The implications of life in lockdown has been a strain on many households. Families have found themselves forced into situations where they may be working from home together, bringing work pressures to the family environment, and adding increased tension. This can disrupt the traditional dynamics of a relationship, with both parties at home to share household chores and care of the children.
On the other end of the scale, some families are dealing with the financial pressures of reduced hours, furlough and redundancies. The implications of being confined to our homes has also brought to a head those couples that were already in trouble, without the usual distractions of daily life to hide the cracks in their relationships.

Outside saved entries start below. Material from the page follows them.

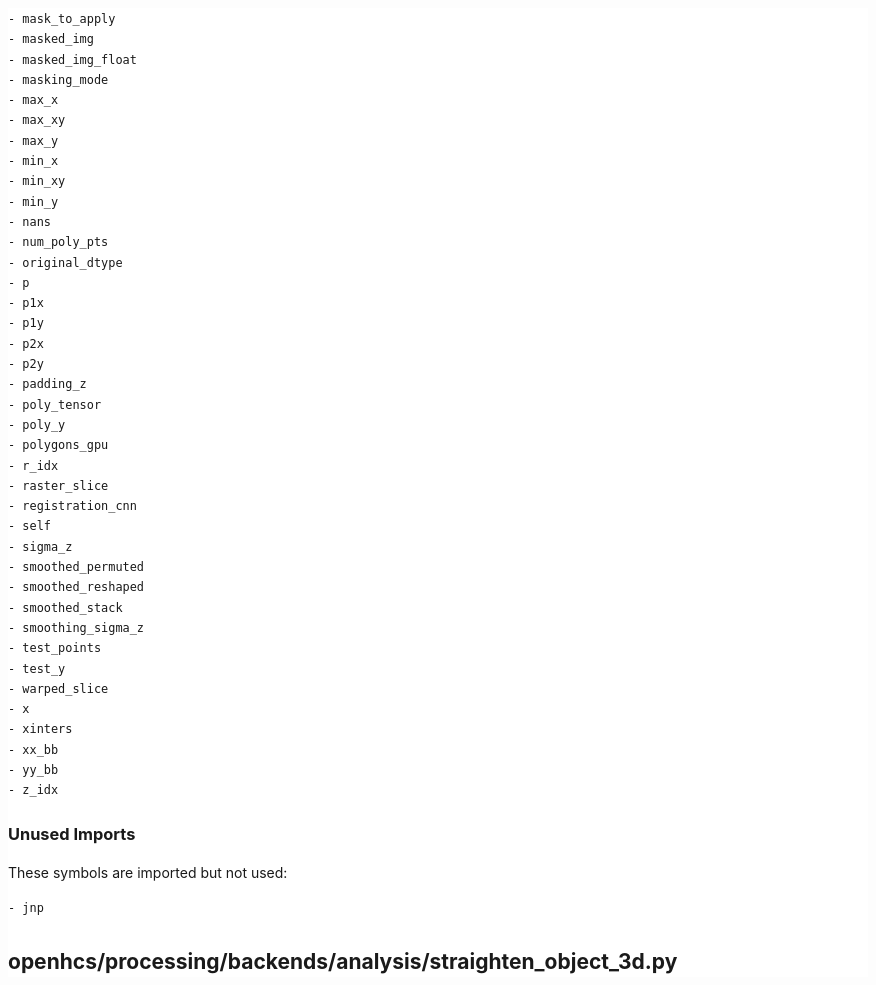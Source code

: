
 ```
- mask_to_apply
- masked_img
- masked_img_float
- masking_mode
- max_x
- max_xy
- max_y
- min_x
- min_xy
- min_y
- nans
- num_poly_pts
- original_dtype
- p
- p1x
- p1y
- p2x
- p2y
- padding_z
- poly_tensor
- poly_y
- polygons_gpu
- r_idx
- raster_slice
- registration_cnn
- self
- sigma_z
- smoothed_permuted
- smoothed_reshaped
- smoothed_stack
- smoothing_sigma_z
- test_points
- test_y
- warped_slice
- x
- xinters
- xx_bb
- yy_bb
- z_idx
```

### Unused Imports
These symbols are imported but not used:
```
- jnp
```

## openhcs/processing/backends/analysis/straighten_object_3d.py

One thing we have found is that couples who are divorcing seem keen to resolve their affairs quickly, and with as little emotional strain as possible. With the weight of a global pandemic on our shoulders, a quick and hassle-free divorce is more attractive than ever. However, while couples may want a quick fix divorce, the importance of resolving their financial affairs with “full and frank financial disclosure” cannot be underestimated.
The Matrimonial Causes Act 1973 governs the types of orders that can be made on a divorce which deal with the parties’ finances. This includes how the family home will be treated, whether any maintenance will be payable by one party to another, and how pensions should be treated. In considering how to resolve a family’s financial matters, the court will take into account various matters, including the resources of the parties and their financial needs, and the welfare of any children in the family. Not everyone is aware that, unless you obtain a court order dealing with your financial matters, even after a couple has divorced, they still have financial claims available to them.
It is for this reason that properly concluding finances with the benefit of financial disclosure is so important and not a step to be dismissed. We always encourage separating couples to voluntarily complete a court document called a Form E, which is also used in court proceedings. This is the opportunity for each party to set out their financial position and what they expect their future needs and outgoings to be. However, the emotional pressure of a relationship ending, plus the uncertainty brought about by the pandemic can make financial resolution even trickier.
Some couples are turning to separation agreements where they may not be ready to deal with the emotional or financial implications of divorce proceedings in the midst of a pandemic, but still wish to formally end their relationship and record how they will deal with their financial affairs.
Perhaps not unsurprisingly, Covid has also seen a significant increase in disputes between families who are already separated but who share childcare. The government has confirmed that children can move between households where they have separated parents, however with concerns that one parent may be breaching Covid guidelines and therefore putting the child at risk, there is even more room for fallout. This can lead to problems where one parent may be breaching an existing court order by not making the child available for contact, or not returning a child after contact.
Conversely, where the parties have previously managed to make arrangements for childcare without the need for a court order, they may now consider making an application under section 8 of the Children Act 1989 for a “Child Arrangements Order” to seek the court’s intervention in determining where the child will live, spend time and on what terms.
Even for those families not separating, we have found the pandemic has still had some impact on how couples manage their financial affairs. People are keener to get their affairs in order as they consider their own mortality. In doing so, people have been reviewing their estate and who they may wish to pass their assets on to in a tax efficient manner. This has led to people undertaking more financial planning and consequently setting up trusts to try and protect family assets for the benefit of younger generations. In doing so, they may be able to retain control of the assets they put into trust whilst significantly reducing the size of their estate for inheritance tax purposes.
Covid-19 has had a clear and significant impact on families and relationships. It will be interesting to see how this develops as we begin to move out of the immediate health crisis, and whether long lasting changes have been made.